(Dataset records begins)

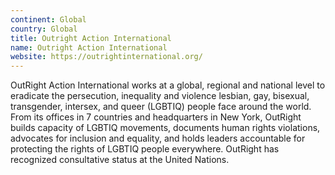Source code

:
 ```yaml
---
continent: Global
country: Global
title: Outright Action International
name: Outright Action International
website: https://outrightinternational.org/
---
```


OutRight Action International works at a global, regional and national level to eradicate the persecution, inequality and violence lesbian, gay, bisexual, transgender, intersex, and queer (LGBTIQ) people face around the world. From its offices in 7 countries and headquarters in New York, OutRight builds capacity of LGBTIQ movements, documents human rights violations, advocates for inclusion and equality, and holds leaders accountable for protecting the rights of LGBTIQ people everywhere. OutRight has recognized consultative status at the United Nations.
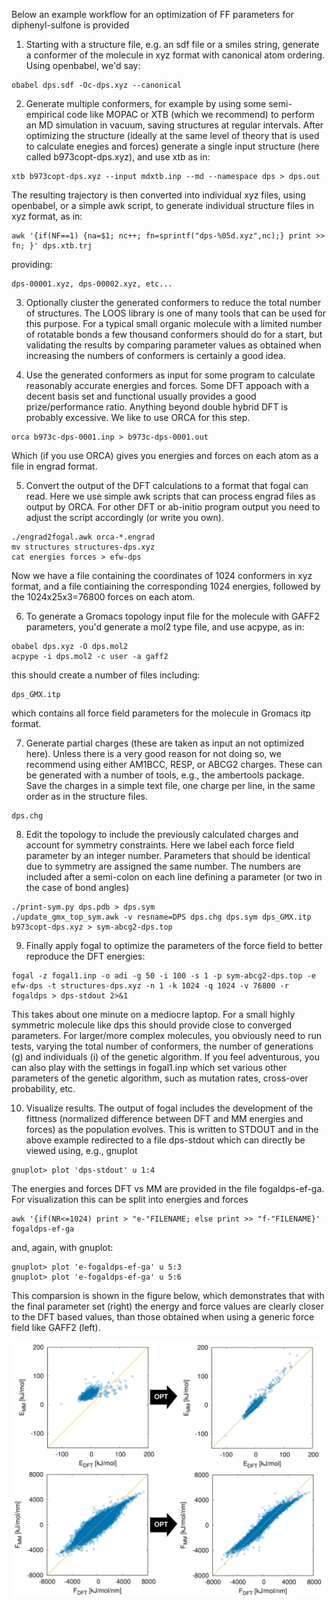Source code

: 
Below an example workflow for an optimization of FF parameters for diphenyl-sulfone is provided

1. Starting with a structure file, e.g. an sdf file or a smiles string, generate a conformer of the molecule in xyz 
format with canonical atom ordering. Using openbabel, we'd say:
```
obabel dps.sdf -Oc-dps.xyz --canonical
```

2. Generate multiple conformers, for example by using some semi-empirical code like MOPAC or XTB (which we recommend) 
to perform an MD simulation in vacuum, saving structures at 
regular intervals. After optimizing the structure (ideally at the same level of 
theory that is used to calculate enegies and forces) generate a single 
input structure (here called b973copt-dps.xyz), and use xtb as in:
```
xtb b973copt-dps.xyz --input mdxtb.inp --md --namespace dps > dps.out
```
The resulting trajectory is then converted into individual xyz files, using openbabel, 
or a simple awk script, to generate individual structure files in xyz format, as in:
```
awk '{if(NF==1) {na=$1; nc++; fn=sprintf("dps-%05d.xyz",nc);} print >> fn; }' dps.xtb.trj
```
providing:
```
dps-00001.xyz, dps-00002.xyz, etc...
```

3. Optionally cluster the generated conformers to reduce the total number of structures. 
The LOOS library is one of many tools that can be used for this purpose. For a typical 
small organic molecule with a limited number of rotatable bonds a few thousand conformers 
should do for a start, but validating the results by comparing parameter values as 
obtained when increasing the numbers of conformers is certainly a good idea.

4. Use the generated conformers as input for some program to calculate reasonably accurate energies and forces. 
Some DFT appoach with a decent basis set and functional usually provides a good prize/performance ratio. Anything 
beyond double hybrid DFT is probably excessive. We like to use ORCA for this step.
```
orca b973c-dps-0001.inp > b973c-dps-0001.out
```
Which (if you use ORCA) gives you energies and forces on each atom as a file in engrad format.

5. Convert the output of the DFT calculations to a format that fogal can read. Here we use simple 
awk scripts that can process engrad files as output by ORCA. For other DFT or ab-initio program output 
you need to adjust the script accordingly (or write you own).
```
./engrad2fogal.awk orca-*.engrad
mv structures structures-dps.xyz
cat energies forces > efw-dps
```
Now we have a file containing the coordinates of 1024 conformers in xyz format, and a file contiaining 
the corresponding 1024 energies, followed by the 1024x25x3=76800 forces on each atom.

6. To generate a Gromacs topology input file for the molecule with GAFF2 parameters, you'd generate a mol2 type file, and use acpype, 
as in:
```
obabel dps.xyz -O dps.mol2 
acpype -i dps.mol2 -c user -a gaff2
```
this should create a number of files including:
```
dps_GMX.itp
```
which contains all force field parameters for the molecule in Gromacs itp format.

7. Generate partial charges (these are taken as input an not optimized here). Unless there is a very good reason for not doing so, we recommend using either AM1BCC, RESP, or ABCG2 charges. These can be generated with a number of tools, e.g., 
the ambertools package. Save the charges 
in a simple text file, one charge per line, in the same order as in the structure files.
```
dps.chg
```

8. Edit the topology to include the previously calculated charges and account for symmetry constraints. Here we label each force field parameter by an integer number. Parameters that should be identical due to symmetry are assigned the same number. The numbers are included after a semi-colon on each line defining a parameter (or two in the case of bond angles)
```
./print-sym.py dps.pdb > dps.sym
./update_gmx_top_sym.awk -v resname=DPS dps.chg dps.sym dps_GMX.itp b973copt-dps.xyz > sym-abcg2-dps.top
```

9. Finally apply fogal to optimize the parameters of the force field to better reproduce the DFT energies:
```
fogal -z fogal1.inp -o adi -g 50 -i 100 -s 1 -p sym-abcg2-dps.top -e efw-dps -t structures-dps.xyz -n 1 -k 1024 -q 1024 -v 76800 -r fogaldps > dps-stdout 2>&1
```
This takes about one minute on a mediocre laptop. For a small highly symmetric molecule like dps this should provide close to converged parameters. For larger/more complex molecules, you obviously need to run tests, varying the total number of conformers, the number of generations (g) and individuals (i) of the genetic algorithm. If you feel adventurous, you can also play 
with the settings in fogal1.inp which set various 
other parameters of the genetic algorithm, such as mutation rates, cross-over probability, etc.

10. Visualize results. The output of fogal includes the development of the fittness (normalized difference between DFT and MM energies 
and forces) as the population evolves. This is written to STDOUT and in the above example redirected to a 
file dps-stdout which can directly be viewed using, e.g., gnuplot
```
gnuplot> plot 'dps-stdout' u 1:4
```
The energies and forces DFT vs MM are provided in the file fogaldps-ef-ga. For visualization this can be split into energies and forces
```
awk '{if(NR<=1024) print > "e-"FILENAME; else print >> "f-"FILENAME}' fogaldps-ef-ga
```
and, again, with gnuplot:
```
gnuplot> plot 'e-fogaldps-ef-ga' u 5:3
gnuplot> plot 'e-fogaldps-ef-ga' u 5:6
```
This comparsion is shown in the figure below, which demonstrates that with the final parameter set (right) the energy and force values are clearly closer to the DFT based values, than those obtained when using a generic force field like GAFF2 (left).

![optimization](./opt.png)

(Dataset records ends)

## What is being asked
Without the pictures, write out the whole listing exactly as it appears.

## Expected answer
Source code

:
 ```yaml
---
continent: Global
country: Global
title: Outright Action International
name: Outright Action International
website: https://outrightinternational.org/
---
```


OutRight Action International works at a global, regional and national level to eradicate the persecution, inequality and violence lesbian, gay, bisexual, transgender, intersex, and queer (LGBTIQ) people face around the world. From its offices in 7 countries and headquarters in New York, OutRight builds capacity of LGBTIQ movements, documents human rights violations, advocates for inclusion and equality, and holds leaders accountable for protecting the rights of LGBTIQ people everywhere. OutRight has recognized consultative status at the United Nations.
Source code

: 
Below an example workflow for an optimization of FF parameters for diphenyl-sulfone is provided

1. Starting with a structure file, e.g. an sdf file or a smiles string, generate a conformer of the molecule in xyz 
format with canonical atom ordering. Using openbabel, we'd say:
```
obabel dps.sdf -Oc-dps.xyz --canonical
```

2. Generate multiple conformers, for example by using some semi-empirical code like MOPAC or XTB (which we recommend) 
to perform an MD simulation in vacuum, saving structures at 
regular intervals. After optimizing the structure (ideally at the same level of 
theory that is used to calculate enegies and forces) generate a single 
input structure (here called b973copt-dps.xyz), and use xtb as in:
```
xtb b973copt-dps.xyz --input mdxtb.inp --md --namespace dps > dps.out
```
The resulting trajectory is then converted into individual xyz files, using openbabel, 
or a simple awk script, to generate individual structure files in xyz format, as in:
```
awk '{if(NF==1) {na=$1; nc++; fn=sprintf("dps-%05d.xyz",nc);} print >> fn; }' dps.xtb.trj
```
providing:
```
dps-00001.xyz, dps-00002.xyz, etc...
```

3. Optionally cluster the generated conformers to reduce the total number of structures. 
The LOOS library is one of many tools that can be used for this purpose. For a typical 
small organic molecule with a limited number of rotatable bonds a few thousand conformers 
should do for a start, but validating the results by comparing parameter values as 
obtained when increasing the numbers of conformers is certainly a good idea.

4. Use the generated conformers as input for some program to calculate reasonably accurate energies and forces. 
Some DFT appoach with a decent basis set and functional usually provides a good prize/performance ratio. Anything 
beyond double hybrid DFT is probably excessive. We like to use ORCA for this step.
```
orca b973c-dps-0001.inp > b973c-dps-0001.out
```
Which (if you use ORCA) gives you energies and forces on each atom as a file in engrad format.

5. Convert the output of the DFT calculations to a format that fogal can read. Here we use simple 
awk scripts that can process engrad files as output by ORCA. For other DFT or ab-initio program output 
you need to adjust the script accordingly (or write you own).
```
./engrad2fogal.awk orca-*.engrad
mv structures structures-dps.xyz
cat energies forces > efw-dps
```
Now we have a file containing the coordinates of 1024 conformers in xyz format, and a file contiaining 
the corresponding 1024 energies, followed by the 1024x25x3=76800 forces on each atom.

6. To generate a Gromacs topology input file for the molecule with GAFF2 parameters, you'd generate a mol2 type file, and use acpype, 
as in:
```
obabel dps.xyz -O dps.mol2 
acpype -i dps.mol2 -c user -a gaff2
```
this should create a number of files including:
```
dps_GMX.itp
```
which contains all force field parameters for the molecule in Gromacs itp format.

7. Generate partial charges (these are taken as input an not optimized here). Unless there is a very good reason for not doing so, we recommend using either AM1BCC, RESP, or ABCG2 charges. These can be generated with a number of tools, e.g., 
the ambertools package. Save the charges 
in a simple text file, one charge per line, in the same order as in the structure files.
```
dps.chg
```

8. Edit the topology to include the previously calculated charges and account for symmetry constraints. Here we label each force field parameter by an integer number. Parameters that should be identical due to symmetry are assigned the same number. The numbers are included after a semi-colon on each line defining a parameter (or two in the case of bond angles)
```
./print-sym.py dps.pdb > dps.sym
./update_gmx_top_sym.awk -v resname=DPS dps.chg dps.sym dps_GMX.itp b973copt-dps.xyz > sym-abcg2-dps.top
```

9. Finally apply fogal to optimize the parameters of the force field to better reproduce the DFT energies:
```
fogal -z fogal1.inp -o adi -g 50 -i 100 -s 1 -p sym-abcg2-dps.top -e efw-dps -t structures-dps.xyz -n 1 -k 1024 -q 1024 -v 76800 -r fogaldps > dps-stdout 2>&1
```
This takes about one minute on a mediocre laptop. For a small highly symmetric molecule like dps this should provide close to converged parameters. For larger/more complex molecules, you obviously need to run tests, varying the total number of conformers, the number of generations (g) and individuals (i) of the genetic algorithm. If you feel adventurous, you can also play 
with the settings in fogal1.inp which set various 
other parameters of the genetic algorithm, such as mutation rates, cross-over probability, etc.

10. Visualize results. The output of fogal includes the development of the fittness (normalized difference between DFT and MM energies 
and forces) as the population evolves. This is written to STDOUT and in the above example redirected to a 
file dps-stdout which can directly be viewed using, e.g., gnuplot
```
gnuplot> plot 'dps-stdout' u 1:4
```
The energies and forces DFT vs MM are provided in the file fogaldps-ef-ga. For visualization this can be split into energies and forces
```
awk '{if(NR<=1024) print > "e-"FILENAME; else print >> "f-"FILENAME}' fogaldps-ef-ga
```
and, again, with gnuplot:
```
gnuplot> plot 'e-fogaldps-ef-ga' u 5:3
gnuplot> plot 'e-fogaldps-ef-ga' u 5:6
```
This comparsion is shown in the figure below, which demonstrates that with the final parameter set (right) the energy and force values are clearly closer to the DFT based values, than those obtained when using a generic force field like GAFF2 (left).

![optimization](./opt.png)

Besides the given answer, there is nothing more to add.